== Given records ==
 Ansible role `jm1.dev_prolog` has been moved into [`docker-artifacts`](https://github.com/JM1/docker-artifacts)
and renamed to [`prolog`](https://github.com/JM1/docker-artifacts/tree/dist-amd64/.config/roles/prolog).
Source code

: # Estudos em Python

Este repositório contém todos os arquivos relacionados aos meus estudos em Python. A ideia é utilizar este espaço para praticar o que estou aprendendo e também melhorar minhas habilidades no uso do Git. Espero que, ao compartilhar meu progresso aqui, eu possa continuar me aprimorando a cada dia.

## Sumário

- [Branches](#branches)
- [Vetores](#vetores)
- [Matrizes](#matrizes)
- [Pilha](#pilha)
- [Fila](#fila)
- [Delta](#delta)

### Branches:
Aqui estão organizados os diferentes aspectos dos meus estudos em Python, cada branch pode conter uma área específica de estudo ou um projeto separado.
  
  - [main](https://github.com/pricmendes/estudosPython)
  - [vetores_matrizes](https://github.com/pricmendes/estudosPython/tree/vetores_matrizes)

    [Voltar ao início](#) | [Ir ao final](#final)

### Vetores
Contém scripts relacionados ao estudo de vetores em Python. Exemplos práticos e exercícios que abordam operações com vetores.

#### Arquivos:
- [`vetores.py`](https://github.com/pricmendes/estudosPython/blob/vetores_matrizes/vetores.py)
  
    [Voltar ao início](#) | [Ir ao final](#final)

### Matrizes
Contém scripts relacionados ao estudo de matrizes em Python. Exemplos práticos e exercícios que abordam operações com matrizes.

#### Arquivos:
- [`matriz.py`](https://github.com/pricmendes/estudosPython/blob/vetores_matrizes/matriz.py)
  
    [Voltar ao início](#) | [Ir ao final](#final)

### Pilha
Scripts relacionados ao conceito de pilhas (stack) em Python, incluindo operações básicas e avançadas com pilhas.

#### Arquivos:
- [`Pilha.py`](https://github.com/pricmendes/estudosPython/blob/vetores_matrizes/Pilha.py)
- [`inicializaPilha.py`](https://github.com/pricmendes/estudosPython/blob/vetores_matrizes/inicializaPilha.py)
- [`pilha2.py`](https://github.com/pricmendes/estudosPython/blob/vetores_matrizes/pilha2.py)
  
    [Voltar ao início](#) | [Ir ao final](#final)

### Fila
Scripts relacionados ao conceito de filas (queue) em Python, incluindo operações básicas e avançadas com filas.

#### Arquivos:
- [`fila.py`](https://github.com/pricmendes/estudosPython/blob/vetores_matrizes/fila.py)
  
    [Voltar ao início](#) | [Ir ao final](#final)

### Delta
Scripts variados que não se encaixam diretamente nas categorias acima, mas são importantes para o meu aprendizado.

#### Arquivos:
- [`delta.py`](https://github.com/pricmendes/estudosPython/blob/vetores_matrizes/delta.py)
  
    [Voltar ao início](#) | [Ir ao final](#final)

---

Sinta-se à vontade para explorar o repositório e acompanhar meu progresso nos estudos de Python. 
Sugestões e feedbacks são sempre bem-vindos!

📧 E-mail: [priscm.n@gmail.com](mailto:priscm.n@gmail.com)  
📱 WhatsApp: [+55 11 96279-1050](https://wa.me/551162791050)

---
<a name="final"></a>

== Prompt ==
Copy out word for word each line of the listing, from the very first line down to the line containing "# Estudos em Python", and stop after that line.

== Response area ==
 Ansible role `jm1.dev_prolog` has been moved into [`docker-artifacts`](https://github.com/JM1/docker-artifacts)
and renamed to [`prolog`](https://github.com/JM1/docker-artifacts/tree/dist-amd64/.config/roles/prolog).
Source code

: # Estudos em Python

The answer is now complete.